Mais conhecido por Lucas Kariri-Sapuyá, o líder indígena saiu da zona urbana da cidade e seguia de moto para a Aldeia Caramuru, onde haveria o Toré (tradicional ritual que envolve religião e dança). Porém, durante o percurso, o cacique foi abordado por dois homens em outra moto. Emerson Farias Fernandes conduzia o veículo, enquanto Amatiry Fernandes Santos ocupava a garupa e efetuou os disparos.

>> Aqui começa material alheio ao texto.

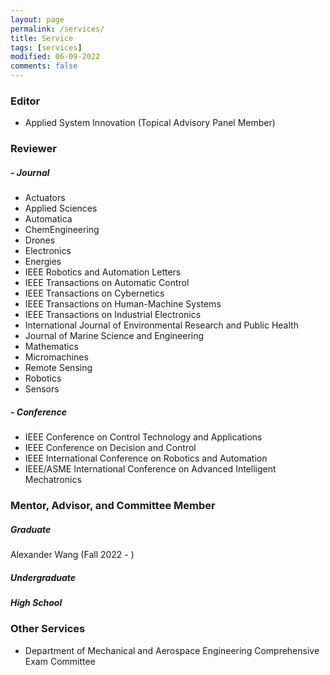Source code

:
 ```yaml
---
layout: page
permalink: /services/
title: Service
tags: [services]
modified: 06-09-2022
comments: false
---
```


### Editor
* Applied System Innovation (Topical Advisory Panel Member)

### Reviewer

##### - Journal
* Actuators
* Applied Sciences
* Automatica
* ChemEngineering
* Drones
* Electronics
* Energies
* IEEE Robotics and Automation Letters
* IEEE Transactions on Automatic Control
* IEEE Transactions on Cybernetics
* IEEE Transactions on Human-Machine Systems
* IEEE Transactions on Industrial Electronics
* International Journal of Environmental Research and Public Health
* Journal of Marine Science and Engineering
* Mathematics
* Micromachines
* Remote Sensing
* Robotics
* Sensors

##### - Conference
* IEEE Conference on Control Technology and Applications
* IEEE Conference on Decision and Control
* IEEE International Conference on Robotics and Automation
* IEEE/ASME International Conference on Advanced Intelligent Mechatronics

### Mentor, Advisor, and Committee Member

##### Graduate

Alexander Wang (Fall 2022 - )

##### Undergraduate

##### High School

### Other Services

* Department of Mechanical and Aerospace Engineering Comprehensive Exam Committee
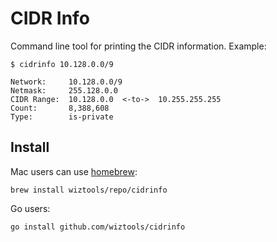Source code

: # CIDR Info

Command line tool for printing the CIDR information. Example:

```
$ cidrinfo 10.128.0.0/9

Network:     10.128.0.0/9
Netmask:     255.128.0.0
CIDR Range:  10.128.0.0  <-to->  10.255.255.255
Count:       8,388,608
Type:        is-private
```

## Install

Mac users can use [homebrew](https://brew.sh/):

```
brew install wiztools/repo/cidrinfo
```

Go users:

```
go install github.com/wiztools/cidrinfo
```
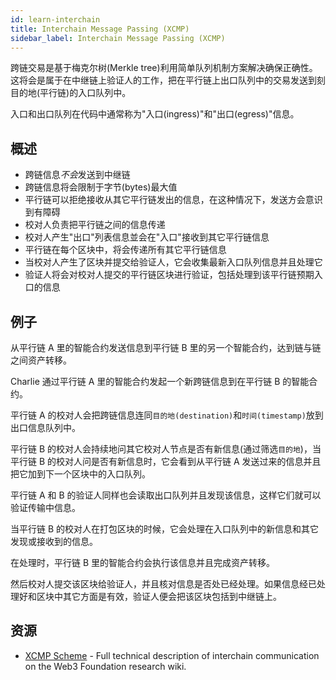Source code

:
 ```yaml
---
id: learn-interchain
title: Interchain Message Passing (XCMP)
sidebar_label: Interchain Message Passing (XCMP)
---
```


跨链交易是基于梅克尔树(Merkle tree)利用简单队列机制方案解决确保正确性。这将会是属于在中继链上验证人的工作，把在平行链上出口队列中的交易发送到刻目的地(平行链)的入口队列中。

入口和出口队列在代码中通常称为"入口(ingress)"和"出口(egress)"信息。

## 概述

- 跨链信息*不会*发送到中继链
- 跨链信息将会限制于字节(bytes)最大值
- 平行链可以拒绝接收从其它平行链发出的信息，在这种情况下，发送方会意识到有障碍
- 校对人负责把平行链之间的信息传递
- 校对人产生"出口"列表信息並会在"入口"接收到其它平行链信息
- 平行链在每个区块中，将会传递所有其它平行链信息
- 当校对人产生了区块并提交给验证人，它会收集最新入口队列信息并且处理它
- 验证人将会对校对人提交的平行链区块进行验证，包括处理到该平行链预期入口的信息

## 例子

从平行链 A 里的智能合约发送信息到平行链 B 里的另一个智能合约，达到链与链之间资产转移。

Charlie 通过平行链 A 里的智能合约发起一个新跨链信息到在平行链 B 的智能合约。

平行链 A 的校对人会把跨链信息连同`目的地(destination)`和`时间(timestamp)`放到出口信息队列中。

平行链 B 的校对人会持续地问其它校对人节点是否有新信息(通过筛选`目的地`)，当平行链 B 的校对人问是否有新信息时，它会看到从平行链 A 发送过来的信息并且把它加到下一个区块中的入口队列。

平行链 A 和 B 的验证人同样也会读取出口队列并且发现该信息，这样它们就可以验证传输中信息。

当平行链 B 的校对人在打包区块的时候，它会处理在入口队列中的新信息和其它发现或接收到的信息。

在处理时，平行链 B 里的智能合约会执行该信息并且完成资产转移。

然后校对人提交该区块给验证人，并且核对信息是否处已经处理。如果信息经已处理好和区块中其它方面是有效，验证人便会把该区块包括到中继链上。

## 资源

- [XCMP Scheme](https://research.web3.foundation/en/latest/polkadot/ICMP.html) - Full technical description of interchain communication on the Web3 Foundation research wiki.
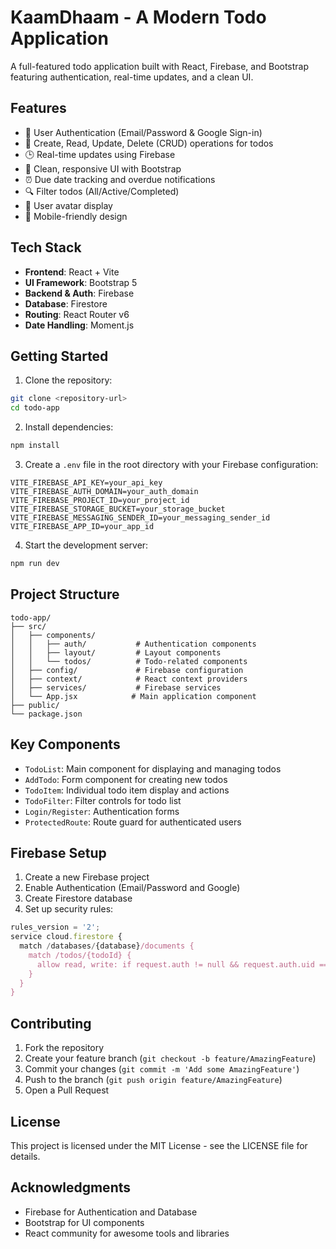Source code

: # KaamDhaam - A Modern Todo Application

A full-featured todo application built with React, Firebase, and Bootstrap featuring authentication, real-time updates, and a clean UI.

## Features

- 🔐 User Authentication (Email/Password & Google Sign-in)
- 📝 Create, Read, Update, Delete (CRUD) operations for todos
- 🕒 Real-time updates using Firebase
- 🎨 Clean, responsive UI with Bootstrap
- ⏰ Due date tracking and overdue notifications
- 🔍 Filter todos (All/Active/Completed)
- 👤 User avatar display
- 📱 Mobile-friendly design

## Tech Stack

- **Frontend**: React + Vite
- **UI Framework**: Bootstrap 5
- **Backend & Auth**: Firebase
- **Database**: Firestore
- **Routing**: React Router v6
- **Date Handling**: Moment.js

## Getting Started

1. Clone the repository:
```bash
git clone <repository-url>
cd todo-app
```

2. Install dependencies:
```bash
npm install
```

3. Create a `.env` file in the root directory with your Firebase configuration:
```env
VITE_FIREBASE_API_KEY=your_api_key
VITE_FIREBASE_AUTH_DOMAIN=your_auth_domain
VITE_FIREBASE_PROJECT_ID=your_project_id
VITE_FIREBASE_STORAGE_BUCKET=your_storage_bucket
VITE_FIREBASE_MESSAGING_SENDER_ID=your_messaging_sender_id
VITE_FIREBASE_APP_ID=your_app_id
```

4. Start the development server:
```bash
npm run dev
```

## Project Structure

```
todo-app/
├── src/
│   ├── components/
│   │   ├── auth/           # Authentication components
│   │   ├── layout/         # Layout components
│   │   └── todos/          # Todo-related components
│   ├── config/             # Firebase configuration
│   ├── context/            # React context providers
│   ├── services/           # Firebase services
│   └── App.jsx            # Main application component
├── public/
└── package.json
```

## Key Components

- `TodoList`: Main component for displaying and managing todos
- `AddTodo`: Form component for creating new todos
- `TodoItem`: Individual todo item display and actions
- `TodoFilter`: Filter controls for todo list
- `Login/Register`: Authentication forms
- `ProtectedRoute`: Route guard for authenticated users

## Firebase Setup

1. Create a new Firebase project
2. Enable Authentication (Email/Password and Google)
3. Create Firestore database
4. Set up security rules:
```javascript
rules_version = '2';
service cloud.firestore {
  match /databases/{database}/documents {
    match /todos/{todoId} {
      allow read, write: if request.auth != null && request.auth.uid == resource.data.userId;
    }
  }
}
```

## Contributing

1. Fork the repository
2. Create your feature branch (`git checkout -b feature/AmazingFeature`)
3. Commit your changes (`git commit -m 'Add some AmazingFeature'`)
4. Push to the branch (`git push origin feature/AmazingFeature`)
5. Open a Pull Request

## License

This project is licensed under the MIT License - see the LICENSE file for details.

## Acknowledgments

- Firebase for Authentication and Database
- Bootstrap for UI components
- React community for awesome tools and libraries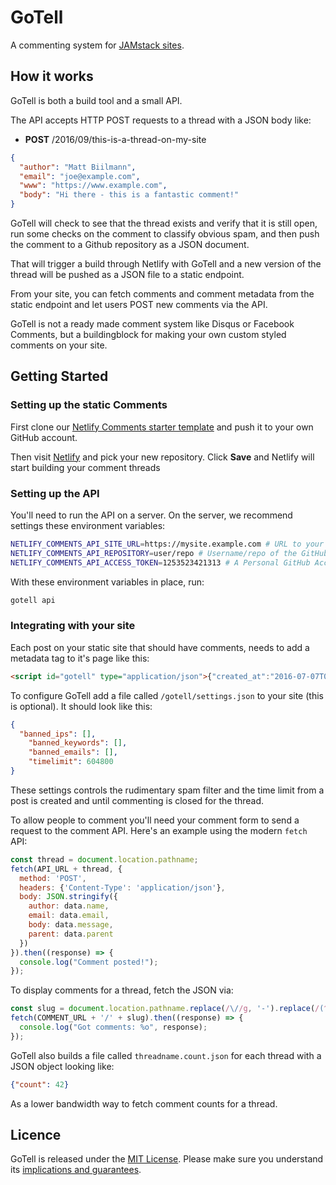 # GoTell

A commenting system for [JAMstack sites](https://jamstack.org).

## How it works

GoTell is both a build tool and a small API.

The API accepts HTTP POST requests to a thread with a JSON body like:

* **POST** /2016/09/this-is-a-thread-on-my-site

```json
{
  "author": "Matt Biilmann",
  "email": "joe@example.com",
  "www": "https://www.example.com",
  "body": "Hi there - this is a fantastic comment!"
}
```

GoTell will check to see that the thread exists and verify that it is
still open, run some checks on the comment to classify obvious spam, and then push
the comment to a Github repository as a JSON document.

That will trigger a build through Netlify with GoTell and a new version
of the thread will be pushed as a JSON file to a static endpoint.

From your site, you can fetch comments and comment metadata from the static endpoint
and let users POST new comments via the API.

GoTell is not a ready made comment system like Disqus or Facebook Comments,
but a buildingblock for making your own custom styled comments on your site.

## Getting Started

### Setting up the static Comments

First clone our [Netlify Comments starter template](https://github.com/netlify/netlify-comments-starter) and push it to your own GitHub account.

Then visit [Netlify](https://app.netlify.com/signup) and pick your new repository. Click **Save** and Netlify will start building your comment threads

### Setting up the API

You'll need to run the API on a server. On the server, we recommend settings these environment variables:

```bash
NETLIFY_COMMENTS_API_SITE_URL=https://mysite.example.com # URL to your static site
NETLIFY_COMMENTS_API_REPOSITORY=user/repo # Username/repo of the GitHub repository created from netliy-comments-starter
NETLIFY_COMMENTS_API_ACCESS_TOKEN=1253523421313 # A Personal GitHub Access Token with write permissions to the repository
```

With these environment variables in place, run:

```bash
gotell api
```

### Integrating with your site

Each post on your static site that should have comments, needs to add a metadata tag to it's page like this:

```html
<script id="gotell" type="application/json">{"created_at":"2016-07-07T08:20:36Z"}</script>
```

To configure GoTell add a file called `/gotell/settings.json` to your site (this is optional). It should look like this:

```json
{
  "banned_ips": [],
	"banned_keywords": [],
	"banned_emails": [],
	"timelimit": 604800
}
```

These settings controls the rudimentary spam filter and the time limit from a post is created and until
commenting is closed for the thread.

To allow people to comment you'll need your comment form to send a request to the comment API. Here's an
example using the modern `fetch` API:

```js
const thread = document.location.pathname;
fetch(API_URL + thread, {
  method: 'POST',
  headers: {'Content-Type': 'application/json'},
  body: JSON.stringify({
    author: data.name,
    email: data.email,
    body: data.message,
    parent: data.parent
  })
}).then((response) => {
  console.log("Comment posted!");
});
```

To display comments for a thread, fetch the JSON via:

```js
const slug = document.location.pathname.replace(/\//g, '-').replace(/(^-|-$)/g, '') + '.json';
fetch(COMMENT_URL + '/' + slug).then((response) => {
  console.log("Got comments: %o", response);
});
```

GoTell also builds a file called `threadname.count.json` for each thread with a JSON
object looking like:

```json
{"count": 42}
```

As a lower bandwidth way to fetch comment counts for a thread.

## Licence

GoTell is released under the [MIT License](LICENSE).
Please make sure you understand its [implications and guarantees](https://writing.kemitchell.com/2016/09/21/MIT-License-Line-by-Line.html).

Com base nas investigações realizadas pela Coordenação de Conflitos Fundiários (CCF), da Polícia Civil, o Gaeco detalhou na denúncia que a ordem para matar o cacique partiu de Sandoval Barros dos Santos, líder em Pau Brasil da facção Raio A, que é braço do CV. Porém, para ordenar o assassinato, Sandoval precisou contar com aval de Fábio Santos Possidônio, chefe regional da organização criminosa.
Recolhido no sistema prisional há 17 anos, Possidônio autorizou a execução do interior do Conjunto Penal de Itabuna, conforme as investigações. O quinto denunciado é Michael Cardoso de Oliveira. De acordo com o Gaeco, ele instigou os integrantes da facção a cometerem o homicídio, informando que o cacique denunciou às autoridades o crime organizado e o narcotráfico no Território Caramuru Catarina Paraguaçu.
Segundo os promotores, a vítima atraiu para si “grande carga de ódio e desejo de vingança”. Além de o homicídio ser uma represália pelas denúncias contra a facção, o cacique aguçou a ira de Michael ao exonerar a mulher desse réu do cargo de diretora de uma escola estadual, porque a indicação dela se deu sem prévia submissão ao processo de avaliação comunitária, em ofensa às tradições indígenas locais.
Por diversas vezes, Lucas Kariri-Sapuyá se reuniu em órgãos e instituições dos governos Federal e do Estado da Bahia para denunciar o tráfico de drogas na terra indígena. Em razão disso, chegou a ser deflagrada uma operação policial, que resultou em prisões. O Gaeco constatou que os capturados tiveram acesso às informações do cacique às autoridades. Esse dado reforça que a facção orquestrou o homicídio em represália.